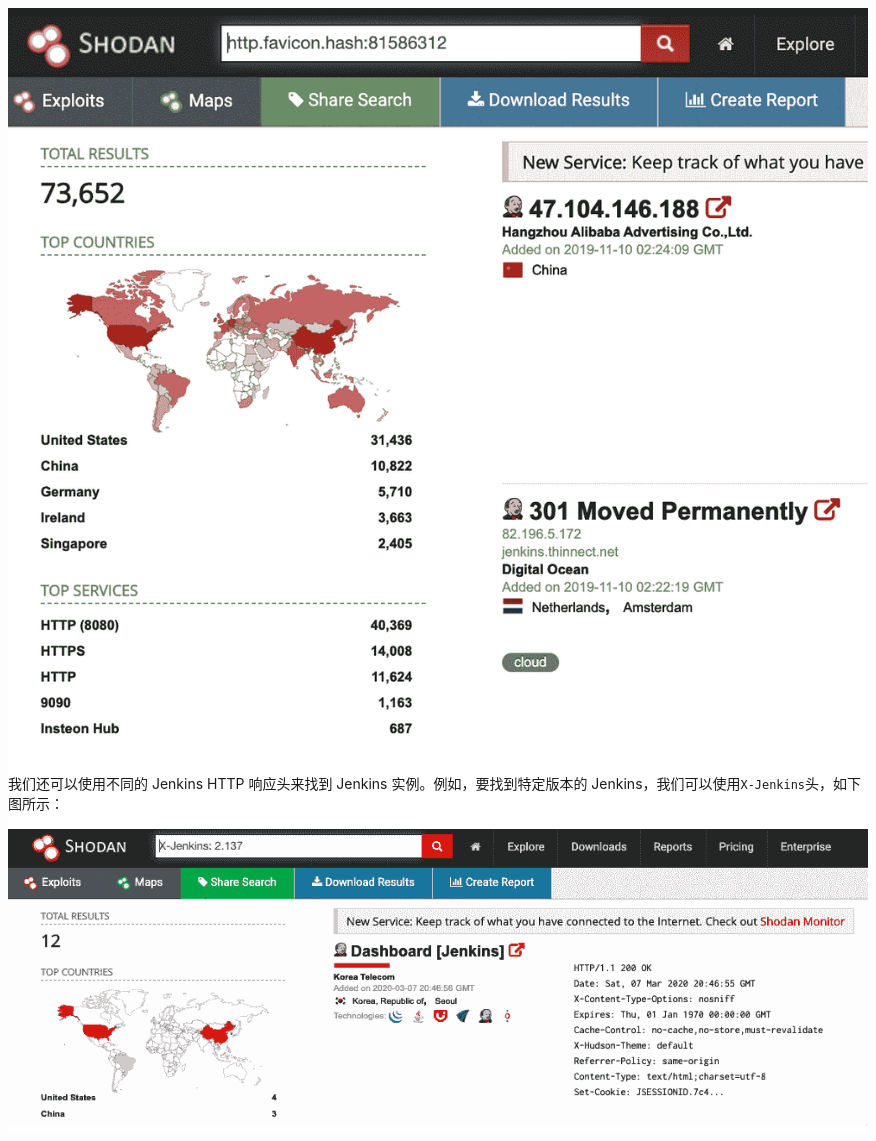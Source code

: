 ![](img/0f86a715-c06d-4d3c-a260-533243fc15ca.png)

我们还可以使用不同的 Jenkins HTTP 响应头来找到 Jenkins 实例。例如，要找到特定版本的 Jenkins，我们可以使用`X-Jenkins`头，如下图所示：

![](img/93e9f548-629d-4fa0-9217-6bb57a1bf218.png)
...
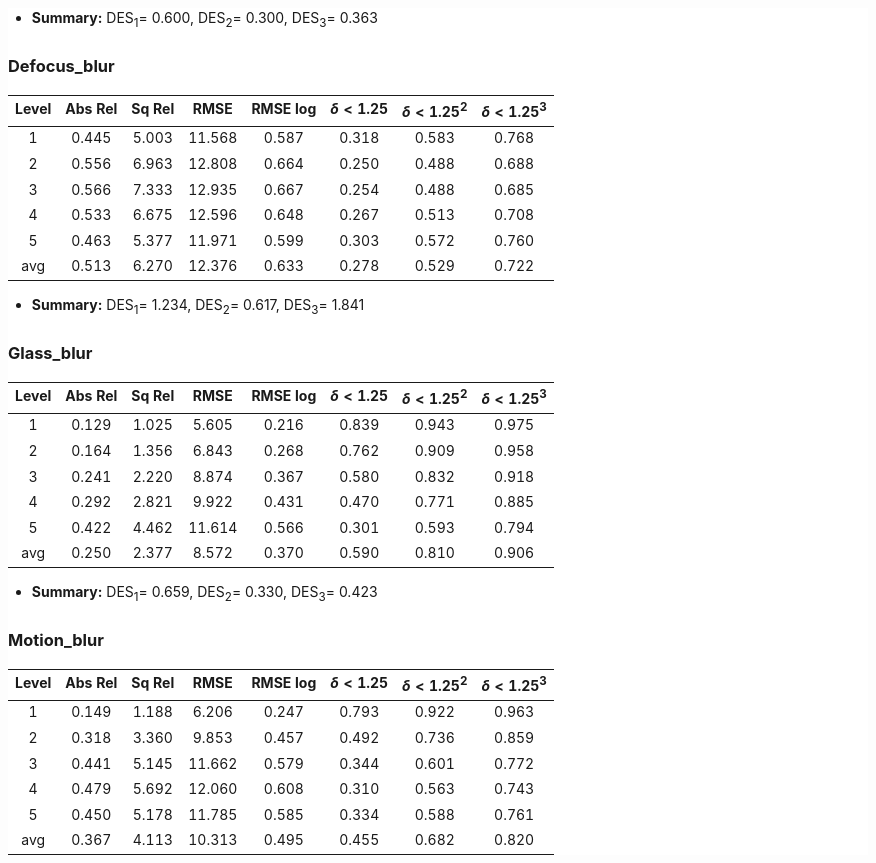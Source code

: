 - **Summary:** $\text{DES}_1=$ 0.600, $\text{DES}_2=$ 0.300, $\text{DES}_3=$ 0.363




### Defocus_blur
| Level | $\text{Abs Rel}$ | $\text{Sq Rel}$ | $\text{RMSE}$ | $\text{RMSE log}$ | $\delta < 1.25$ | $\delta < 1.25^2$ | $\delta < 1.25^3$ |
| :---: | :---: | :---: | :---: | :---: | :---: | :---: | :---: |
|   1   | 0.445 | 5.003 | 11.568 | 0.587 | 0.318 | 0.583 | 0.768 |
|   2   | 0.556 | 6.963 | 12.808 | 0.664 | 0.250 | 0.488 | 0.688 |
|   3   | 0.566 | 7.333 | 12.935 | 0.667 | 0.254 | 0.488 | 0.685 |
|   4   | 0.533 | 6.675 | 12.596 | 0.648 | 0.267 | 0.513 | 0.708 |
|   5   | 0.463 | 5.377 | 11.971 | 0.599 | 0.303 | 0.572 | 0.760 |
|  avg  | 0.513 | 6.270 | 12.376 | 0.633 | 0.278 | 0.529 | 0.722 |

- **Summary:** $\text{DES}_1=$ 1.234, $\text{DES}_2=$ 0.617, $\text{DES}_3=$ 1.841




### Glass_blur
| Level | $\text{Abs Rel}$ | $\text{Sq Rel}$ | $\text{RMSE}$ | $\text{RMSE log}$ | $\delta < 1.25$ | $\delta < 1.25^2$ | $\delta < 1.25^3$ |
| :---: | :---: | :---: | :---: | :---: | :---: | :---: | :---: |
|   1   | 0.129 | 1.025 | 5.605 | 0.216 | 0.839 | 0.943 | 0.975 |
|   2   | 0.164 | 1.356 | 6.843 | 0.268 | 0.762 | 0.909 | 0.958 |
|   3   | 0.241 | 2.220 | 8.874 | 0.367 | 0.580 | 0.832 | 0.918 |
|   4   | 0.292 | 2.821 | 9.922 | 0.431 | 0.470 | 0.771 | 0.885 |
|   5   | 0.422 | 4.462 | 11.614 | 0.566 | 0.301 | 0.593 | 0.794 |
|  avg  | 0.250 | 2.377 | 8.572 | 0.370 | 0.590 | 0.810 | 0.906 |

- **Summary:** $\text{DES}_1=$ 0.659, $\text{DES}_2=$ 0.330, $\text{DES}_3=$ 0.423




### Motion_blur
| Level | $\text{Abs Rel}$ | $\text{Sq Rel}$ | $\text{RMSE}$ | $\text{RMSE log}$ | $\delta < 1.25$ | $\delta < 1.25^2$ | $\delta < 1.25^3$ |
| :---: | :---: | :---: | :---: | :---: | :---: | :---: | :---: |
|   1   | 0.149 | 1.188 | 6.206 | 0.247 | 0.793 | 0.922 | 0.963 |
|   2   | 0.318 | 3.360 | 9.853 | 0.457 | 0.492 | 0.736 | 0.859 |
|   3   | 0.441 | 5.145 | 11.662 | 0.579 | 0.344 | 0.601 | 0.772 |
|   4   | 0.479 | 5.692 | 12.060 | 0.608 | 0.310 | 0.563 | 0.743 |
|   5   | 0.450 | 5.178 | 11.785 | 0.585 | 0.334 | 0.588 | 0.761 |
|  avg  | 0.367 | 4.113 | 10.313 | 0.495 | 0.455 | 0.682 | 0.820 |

### PROBLEM
From the listing above, repeat exactly the lines starting at the line that includes "### Glass_blur" and ending at the line that includes "0.736 | 0.859 |", with nothing outside that span.

### YOUR SOLUTION
### Glass_blur
| Level | $\text{Abs Rel}$ | $\text{Sq Rel}$ | $\text{RMSE}$ | $\text{RMSE log}$ | $\delta < 1.25$ | $\delta < 1.25^2$ | $\delta < 1.25^3$ |
| :---: | :---: | :---: | :---: | :---: | :---: | :---: | :---: |
|   1   | 0.129 | 1.025 | 5.605 | 0.216 | 0.839 | 0.943 | 0.975 |
|   2   | 0.164 | 1.356 | 6.843 | 0.268 | 0.762 | 0.909 | 0.958 |
|   3   | 0.241 | 2.220 | 8.874 | 0.367 | 0.580 | 0.832 | 0.918 |
|   4   | 0.292 | 2.821 | 9.922 | 0.431 | 0.470 | 0.771 | 0.885 |
|   5   | 0.422 | 4.462 | 11.614 | 0.566 | 0.301 | 0.593 | 0.794 |
|  avg  | 0.250 | 2.377 | 8.572 | 0.370 | 0.590 | 0.810 | 0.906 |

- **Summary:** $\text{DES}_1=$ 0.659, $\text{DES}_2=$ 0.330, $\text{DES}_3=$ 0.423




### Motion_blur
| Level | $\text{Abs Rel}$ | $\text{Sq Rel}$ | $\text{RMSE}$ | $\text{RMSE log}$ | $\delta < 1.25$ | $\delta < 1.25^2$ | $\delta < 1.25^3$ |
| :---: | :---: | :---: | :---: | :---: | :---: | :---: | :---: |
|   1   | 0.149 | 1.188 | 6.206 | 0.247 | 0.793 | 0.922 | 0.963 |
|   2   | 0.318 | 3.360 | 9.853 | 0.457 | 0.492 | 0.736 | 0.859 |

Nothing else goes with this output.